For over three decades, a unique and vital insurance policy for the world's fastest land animal has been quietly growing in the heart of Namibia. American zoologist Dr Laurie Marker has spent the last 35 years meticulously collecting and storing cheetah sperm, creating a genetic 'frozen zoo' she fervently hopes conservationists will never need to use.
A 'Frozen Zoo' for a Worst-Case Scenario
Dr Marker, a foremost expert on cheetahs, founded the Cheetah Conservation Fund in the southern African nation. Since 1990, she has been building a repository of genetic material at her research centre near Otjiwarongo. This sperm bank is designed for a dire emergency, a final safeguard should the iconic big cat be pushed to the brink of extinction. "You don’t do anything with it unless until it’s needed," Marker explained. "And we never want to get to that point."

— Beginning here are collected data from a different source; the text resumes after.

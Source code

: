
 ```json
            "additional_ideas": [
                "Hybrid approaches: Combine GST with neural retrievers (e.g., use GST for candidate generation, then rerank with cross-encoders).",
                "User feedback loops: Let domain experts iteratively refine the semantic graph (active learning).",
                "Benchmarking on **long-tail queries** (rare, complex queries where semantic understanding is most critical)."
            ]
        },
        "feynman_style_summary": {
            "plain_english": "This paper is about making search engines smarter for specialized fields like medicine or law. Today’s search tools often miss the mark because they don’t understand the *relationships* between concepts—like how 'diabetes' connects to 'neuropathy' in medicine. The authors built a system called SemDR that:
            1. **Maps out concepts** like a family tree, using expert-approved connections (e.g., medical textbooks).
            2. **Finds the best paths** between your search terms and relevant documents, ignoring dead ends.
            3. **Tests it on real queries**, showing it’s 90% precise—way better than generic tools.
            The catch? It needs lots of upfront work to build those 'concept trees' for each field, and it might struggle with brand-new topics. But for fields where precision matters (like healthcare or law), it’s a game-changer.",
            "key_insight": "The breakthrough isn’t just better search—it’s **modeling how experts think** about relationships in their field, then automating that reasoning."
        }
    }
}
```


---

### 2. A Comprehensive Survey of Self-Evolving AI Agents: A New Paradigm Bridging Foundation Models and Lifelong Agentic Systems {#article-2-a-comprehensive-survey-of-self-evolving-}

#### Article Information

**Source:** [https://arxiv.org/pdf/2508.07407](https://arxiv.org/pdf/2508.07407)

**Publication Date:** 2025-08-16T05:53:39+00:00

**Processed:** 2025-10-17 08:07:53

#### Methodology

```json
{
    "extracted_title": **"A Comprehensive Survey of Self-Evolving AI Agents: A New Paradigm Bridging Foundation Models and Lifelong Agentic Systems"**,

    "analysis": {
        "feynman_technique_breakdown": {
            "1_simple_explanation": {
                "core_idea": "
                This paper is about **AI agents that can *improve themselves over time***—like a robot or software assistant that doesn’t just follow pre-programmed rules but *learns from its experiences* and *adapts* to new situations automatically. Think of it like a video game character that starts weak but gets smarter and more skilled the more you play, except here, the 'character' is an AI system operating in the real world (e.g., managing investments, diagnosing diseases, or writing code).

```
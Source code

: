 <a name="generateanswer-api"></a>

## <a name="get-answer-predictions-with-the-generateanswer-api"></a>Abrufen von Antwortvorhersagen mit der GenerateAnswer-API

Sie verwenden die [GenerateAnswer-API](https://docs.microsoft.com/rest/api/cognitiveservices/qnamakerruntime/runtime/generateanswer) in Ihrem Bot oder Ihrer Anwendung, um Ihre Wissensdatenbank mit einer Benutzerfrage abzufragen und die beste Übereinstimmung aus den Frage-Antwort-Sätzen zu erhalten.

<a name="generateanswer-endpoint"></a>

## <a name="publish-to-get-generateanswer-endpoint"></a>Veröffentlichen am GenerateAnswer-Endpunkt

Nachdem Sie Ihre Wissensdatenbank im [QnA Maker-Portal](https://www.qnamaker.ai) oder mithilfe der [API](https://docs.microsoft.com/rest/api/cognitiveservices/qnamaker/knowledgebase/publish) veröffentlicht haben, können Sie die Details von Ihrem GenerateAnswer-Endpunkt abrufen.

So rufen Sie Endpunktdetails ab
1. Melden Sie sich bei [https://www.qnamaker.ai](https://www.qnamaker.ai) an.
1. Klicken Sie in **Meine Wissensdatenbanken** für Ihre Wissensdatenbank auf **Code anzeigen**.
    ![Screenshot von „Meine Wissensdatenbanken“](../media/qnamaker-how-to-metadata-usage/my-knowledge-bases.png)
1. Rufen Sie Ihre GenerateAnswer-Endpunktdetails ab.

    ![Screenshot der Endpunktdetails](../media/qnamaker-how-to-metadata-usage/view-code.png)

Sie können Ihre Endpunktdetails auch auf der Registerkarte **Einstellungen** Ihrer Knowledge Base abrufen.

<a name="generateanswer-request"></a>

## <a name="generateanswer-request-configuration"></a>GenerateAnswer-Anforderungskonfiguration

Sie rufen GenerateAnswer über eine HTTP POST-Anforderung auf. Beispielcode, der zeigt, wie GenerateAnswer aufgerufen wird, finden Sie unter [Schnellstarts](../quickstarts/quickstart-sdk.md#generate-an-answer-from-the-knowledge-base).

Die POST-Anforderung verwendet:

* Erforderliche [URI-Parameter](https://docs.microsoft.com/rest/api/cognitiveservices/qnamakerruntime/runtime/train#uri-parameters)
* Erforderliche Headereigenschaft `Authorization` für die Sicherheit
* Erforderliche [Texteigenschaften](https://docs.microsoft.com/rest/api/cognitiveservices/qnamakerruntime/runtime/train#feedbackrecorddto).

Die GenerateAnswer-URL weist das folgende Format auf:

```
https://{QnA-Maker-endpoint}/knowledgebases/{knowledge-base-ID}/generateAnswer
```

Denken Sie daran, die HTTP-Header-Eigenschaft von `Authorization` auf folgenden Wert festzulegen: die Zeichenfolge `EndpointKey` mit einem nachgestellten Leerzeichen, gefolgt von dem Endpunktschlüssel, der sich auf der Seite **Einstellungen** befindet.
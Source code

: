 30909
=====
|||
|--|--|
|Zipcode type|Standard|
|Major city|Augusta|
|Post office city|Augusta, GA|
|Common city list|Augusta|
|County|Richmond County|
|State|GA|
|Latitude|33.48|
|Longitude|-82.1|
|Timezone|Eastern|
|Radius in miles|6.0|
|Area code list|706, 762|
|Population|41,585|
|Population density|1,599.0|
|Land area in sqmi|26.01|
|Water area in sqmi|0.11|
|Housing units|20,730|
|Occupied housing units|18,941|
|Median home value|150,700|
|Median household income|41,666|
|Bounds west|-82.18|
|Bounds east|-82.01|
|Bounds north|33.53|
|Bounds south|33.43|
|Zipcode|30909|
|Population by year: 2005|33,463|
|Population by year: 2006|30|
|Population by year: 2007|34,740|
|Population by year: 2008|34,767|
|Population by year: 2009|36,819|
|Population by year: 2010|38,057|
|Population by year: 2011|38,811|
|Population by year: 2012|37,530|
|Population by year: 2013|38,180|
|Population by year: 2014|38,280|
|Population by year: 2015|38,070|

The urgency behind this project is starkly clear. As World Cheetah Day is marked, conservationists report that fewer than 7,000 cheetahs remain in the wild—a number comparable to the critically endangered black rhino. These animals are scattered across roughly 33 fragmented populations, primarily in Africa, with most groups containing fewer than 100 individuals.
The Threats Shrinking Genetic Diversity
The sleek cats, capable of speeds up to 70 miles per hour (112 km/h), face a triple threat: habitat loss, conflict with humans, and the illegal wildlife trade. This has driven them from 90% of their historical range, with global wild numbers plummeting by 80% in the last 50 years.
This isolation creates a critical genetic crisis. Small, separated groups are forced to inbreed, shrinking the gene pool—a problem scientists believe began when cheetahs narrowly escaped extinction at the end of the last ice age 10,000-12,000 years ago. Compounding this, cheetahs naturally have a high rate of 70-80% abnormal sperm. "The lack of genetic diversity... mean they might need help in the future," Marker stated. "And so, a sperm bank makes perfect sense, right?"
A Conservation Tactic of Last Resort
Storing sperm is an established, if desperate, conservation tool used for species from elephants to rhinos. Its value is exemplified in the battle to save the northern white rhino, where only two infertile females remain. Their sole hope lies in artificial reproduction using frozen sperm collected years ago.
Marker's team does not actively chase cheetahs for samples. Instead, they collect opportunistically, often when called to help cats injured or captured by Namibian farmers who view them as livestock threats. Samples are also taken from deceased animals. "Every cheetah is actually a unique mix of a very small number of genes. We will try to bank every animal we possibly can," she said.
The samples from approximately 400 cheetahs are stored in liquid nitrogen at ultralow temperatures. Currently, the first line of defence would be the 1,800 cats in zoos worldwide, but cheetahs breed poorly in captivity. Should extinction loom, the sperm bank, like that for the northern white rhino, would become the final option. Without this genetic repository, Marker warns, "we’re not going to have much of a chance."